***** Information shown

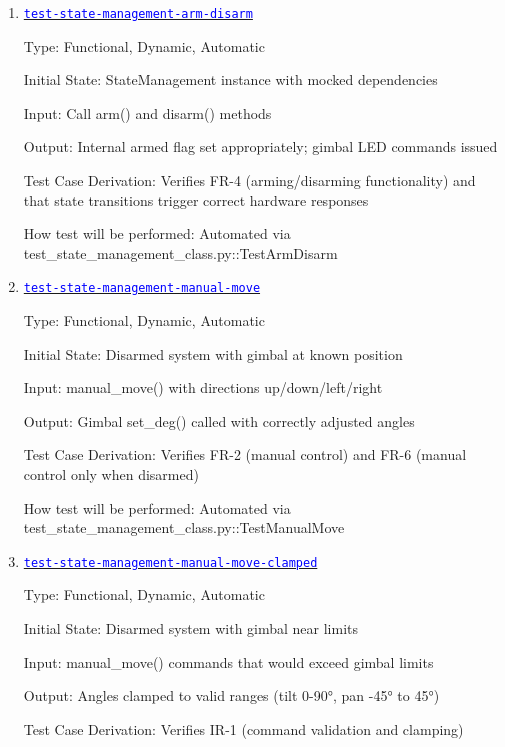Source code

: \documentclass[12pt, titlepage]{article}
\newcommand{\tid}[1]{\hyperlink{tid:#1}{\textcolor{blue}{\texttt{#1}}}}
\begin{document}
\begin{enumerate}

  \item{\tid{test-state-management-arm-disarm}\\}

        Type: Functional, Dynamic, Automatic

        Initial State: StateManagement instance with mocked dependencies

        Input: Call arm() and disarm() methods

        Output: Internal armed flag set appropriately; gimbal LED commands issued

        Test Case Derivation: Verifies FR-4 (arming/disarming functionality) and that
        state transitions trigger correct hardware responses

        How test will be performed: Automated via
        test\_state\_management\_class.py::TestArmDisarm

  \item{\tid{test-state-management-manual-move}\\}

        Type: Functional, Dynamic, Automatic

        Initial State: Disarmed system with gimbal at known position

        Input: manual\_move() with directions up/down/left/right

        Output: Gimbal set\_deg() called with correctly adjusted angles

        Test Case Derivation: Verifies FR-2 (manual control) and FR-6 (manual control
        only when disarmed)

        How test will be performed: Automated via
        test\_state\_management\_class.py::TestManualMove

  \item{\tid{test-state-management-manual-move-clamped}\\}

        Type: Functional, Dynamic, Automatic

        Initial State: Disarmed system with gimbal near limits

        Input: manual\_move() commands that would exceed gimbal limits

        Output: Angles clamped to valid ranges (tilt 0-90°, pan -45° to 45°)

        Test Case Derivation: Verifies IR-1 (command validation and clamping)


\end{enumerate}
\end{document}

**********
***** Information shown

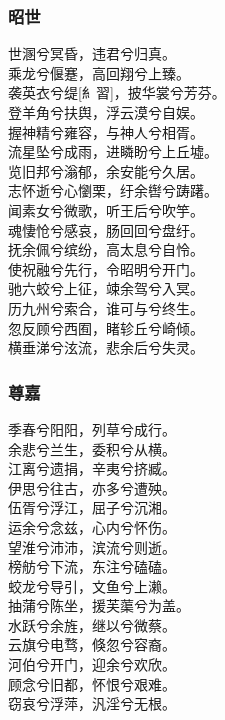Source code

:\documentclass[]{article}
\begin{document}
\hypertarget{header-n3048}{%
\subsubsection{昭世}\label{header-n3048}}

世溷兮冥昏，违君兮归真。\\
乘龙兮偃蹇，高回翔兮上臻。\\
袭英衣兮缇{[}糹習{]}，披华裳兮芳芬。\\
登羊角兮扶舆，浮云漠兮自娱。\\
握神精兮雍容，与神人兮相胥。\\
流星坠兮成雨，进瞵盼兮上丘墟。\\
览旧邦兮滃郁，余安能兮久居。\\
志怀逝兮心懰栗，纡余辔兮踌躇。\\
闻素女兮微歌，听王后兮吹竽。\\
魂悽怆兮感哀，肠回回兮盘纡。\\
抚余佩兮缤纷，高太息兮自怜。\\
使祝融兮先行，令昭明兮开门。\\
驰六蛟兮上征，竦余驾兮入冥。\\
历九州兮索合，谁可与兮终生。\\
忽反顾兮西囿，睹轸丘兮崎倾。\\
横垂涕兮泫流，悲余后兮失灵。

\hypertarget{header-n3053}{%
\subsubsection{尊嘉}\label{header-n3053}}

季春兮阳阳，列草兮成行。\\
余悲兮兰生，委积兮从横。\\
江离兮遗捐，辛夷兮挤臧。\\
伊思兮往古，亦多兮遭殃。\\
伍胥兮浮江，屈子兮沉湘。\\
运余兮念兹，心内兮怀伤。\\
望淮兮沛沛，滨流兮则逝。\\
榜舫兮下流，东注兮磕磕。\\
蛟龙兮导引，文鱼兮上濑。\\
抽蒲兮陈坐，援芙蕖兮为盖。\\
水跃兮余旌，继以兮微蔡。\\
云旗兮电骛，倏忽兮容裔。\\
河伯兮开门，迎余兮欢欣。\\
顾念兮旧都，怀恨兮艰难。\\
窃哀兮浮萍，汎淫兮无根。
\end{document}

**********
***** Information shown

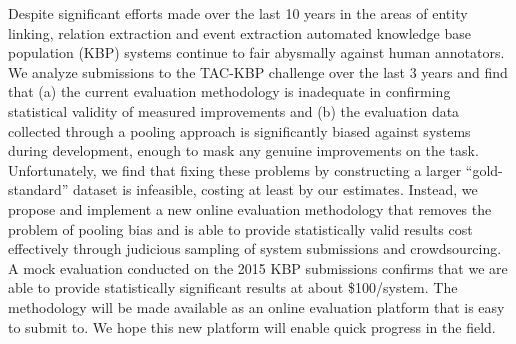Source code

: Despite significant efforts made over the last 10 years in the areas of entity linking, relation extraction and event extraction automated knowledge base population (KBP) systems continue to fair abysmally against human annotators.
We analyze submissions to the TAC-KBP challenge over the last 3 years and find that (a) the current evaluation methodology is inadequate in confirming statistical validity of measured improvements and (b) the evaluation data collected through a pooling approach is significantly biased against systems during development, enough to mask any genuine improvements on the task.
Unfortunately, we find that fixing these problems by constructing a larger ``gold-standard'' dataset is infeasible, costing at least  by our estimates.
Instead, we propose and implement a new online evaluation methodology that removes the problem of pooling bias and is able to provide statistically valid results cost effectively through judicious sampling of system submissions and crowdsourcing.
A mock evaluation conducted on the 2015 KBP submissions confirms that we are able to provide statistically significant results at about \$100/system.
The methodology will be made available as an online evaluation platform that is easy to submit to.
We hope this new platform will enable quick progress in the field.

**********

> _Instructions to follow_: Among the entries above, locate the lines containing "览旧邦兮滃郁，余安能兮久居。\\" and "榜舫兮下流，东注兮磕磕。\\", and transcribe exactly those two lines and all lines between.

> _Answer section_:
览旧邦兮滃郁，余安能兮久居。\\
志怀逝兮心懰栗，纡余辔兮踌躇。\\
闻素女兮微歌，听王后兮吹竽。\\
魂悽怆兮感哀，肠回回兮盘纡。\\
抚余佩兮缤纷，高太息兮自怜。\\
使祝融兮先行，令昭明兮开门。\\
驰六蛟兮上征，竦余驾兮入冥。\\
历九州兮索合，谁可与兮终生。\\
忽反顾兮西囿，睹轸丘兮崎倾。\\
横垂涕兮泫流，悲余后兮失灵。

\hypertarget{header-n3053}{%
\subsubsection{尊嘉}\label{header-n3053}}

季春兮阳阳，列草兮成行。\\
余悲兮兰生，委积兮从横。\\
江离兮遗捐，辛夷兮挤臧。\\
伊思兮往古，亦多兮遭殃。\\
伍胥兮浮江，屈子兮沉湘。\\
运余兮念兹，心内兮怀伤。\\
望淮兮沛沛，滨流兮则逝。\\
榜舫兮下流，东注兮磕磕。\\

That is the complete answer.